In traditional homes, both Jewish and general, some of the first words that children are taught are “thank you,” “please” and “ may I.” In fact, these words are the building blocks of civilized behavior and of being able to get along peacefully and gently in this world. But because of our egotististical nature, as children and later in life as adults, we resent the necessity of having to use these words and to thereby acknowledge our dependence upon others.
It is always ironic that we expect expressions of gratitude from others but are very sparing in granting them ourselves. If this be true, as I feel it is in families and among other relationships, it is also true regarding our relationship to our Creator. The Torah refers to the lack of gratitude as a cardinal sin of personality. It is based in arrogance and a false assessment of one’s place in the world. Therefore, Judaism stresses humility, for only in humility can one expect to find expressions of gratitude.

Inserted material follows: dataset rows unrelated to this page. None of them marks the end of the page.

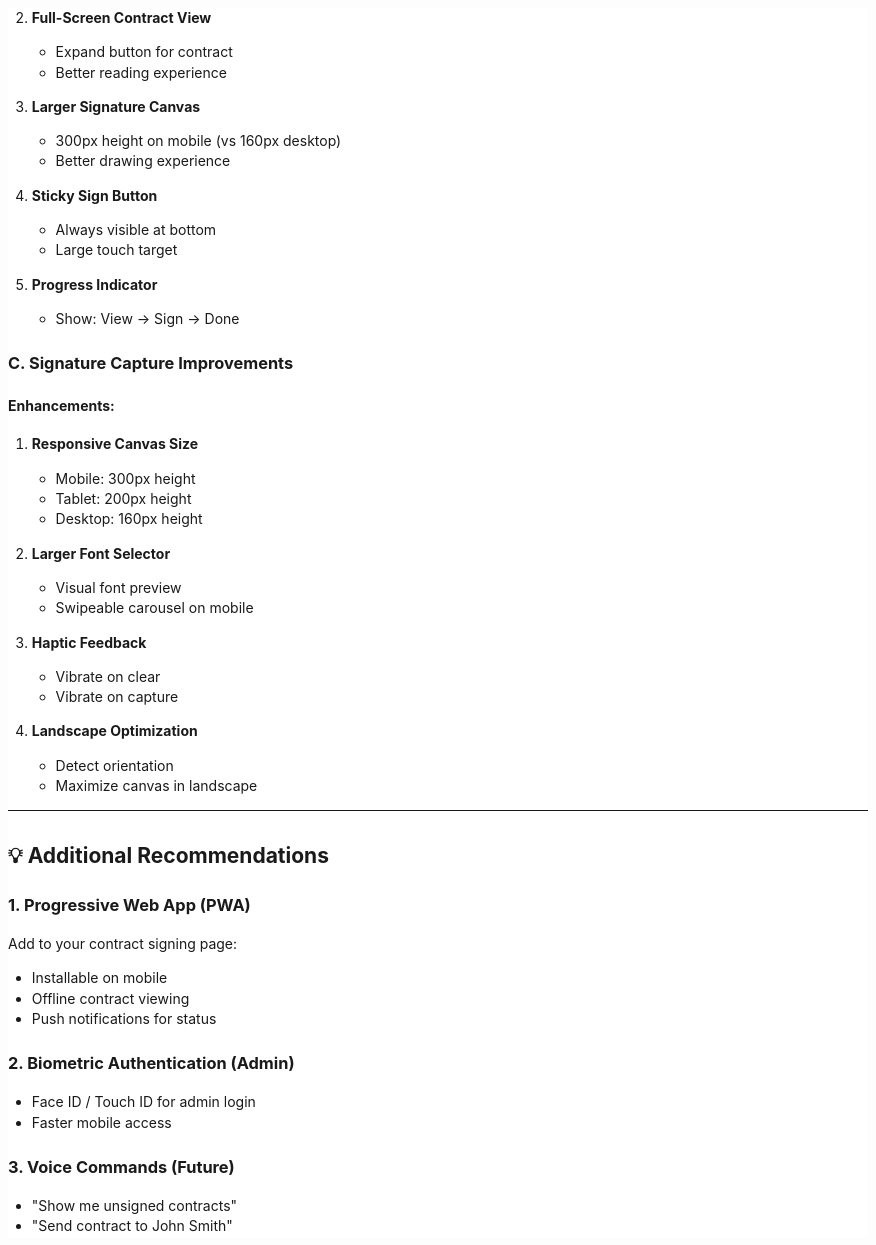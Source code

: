2. **Full-Screen Contract View**
   - Expand button for contract
   - Better reading experience
   
3. **Larger Signature Canvas**
   - 300px height on mobile (vs 160px desktop)
   - Better drawing experience
   
4. **Sticky Sign Button**
   - Always visible at bottom
   - Large touch target
   
5. **Progress Indicator**
   - Show: View → Sign → Done

### C. Signature Capture Improvements

#### Enhancements:
1. **Responsive Canvas Size**
   - Mobile: 300px height
   - Tablet: 200px height
   - Desktop: 160px height

2. **Larger Font Selector**
   - Visual font preview
   - Swipeable carousel on mobile

3. **Haptic Feedback**
   - Vibrate on clear
   - Vibrate on capture

4. **Landscape Optimization**
   - Detect orientation
   - Maximize canvas in landscape

---

## 💡 Additional Recommendations

### 1. **Progressive Web App (PWA)**
Add to your contract signing page:
- Installable on mobile
- Offline contract viewing
- Push notifications for status

### 2. **Biometric Authentication** (Admin)
- Face ID / Touch ID for admin login
- Faster mobile access

### 3. **Voice Commands** (Future)
- "Show me unsigned contracts"
- "Send contract to John Smith"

The Torah reading of this week begins with the necessity for expressions of gratitude for the blessings of a bountiful harvest and the first fruits of the agricultural year. These fruits were to be brought to the Temple in Jerusalem as an offering to the priests serving there and as an acknowledgment of appreciation to God for having provided this bounty to the farmer.
There is no question that the farmer invested a great deal of effort, sweat and toil in bringing his crops to fruition. Because of this effort and the investment on the part of the farmer, there is a temptation that he will view these new fruits as an entitlement. For after all, he was the one who devoted the time and effort necessary to produce them. There is a danger that he will forget that there really are no entitlements in life and that one has to say thank you for everything that is achieved, though ostensibly we have labored to achieve this much desired goal.
Rather, it is incumbent upon the farmer to thank his Creator for the land and the natural miracles that occurred daily in the production of food, grain and fruit. As the old year winds down, we should all remember to say thank you for life, goodness and family, and pray that the new year will bring us more of the same.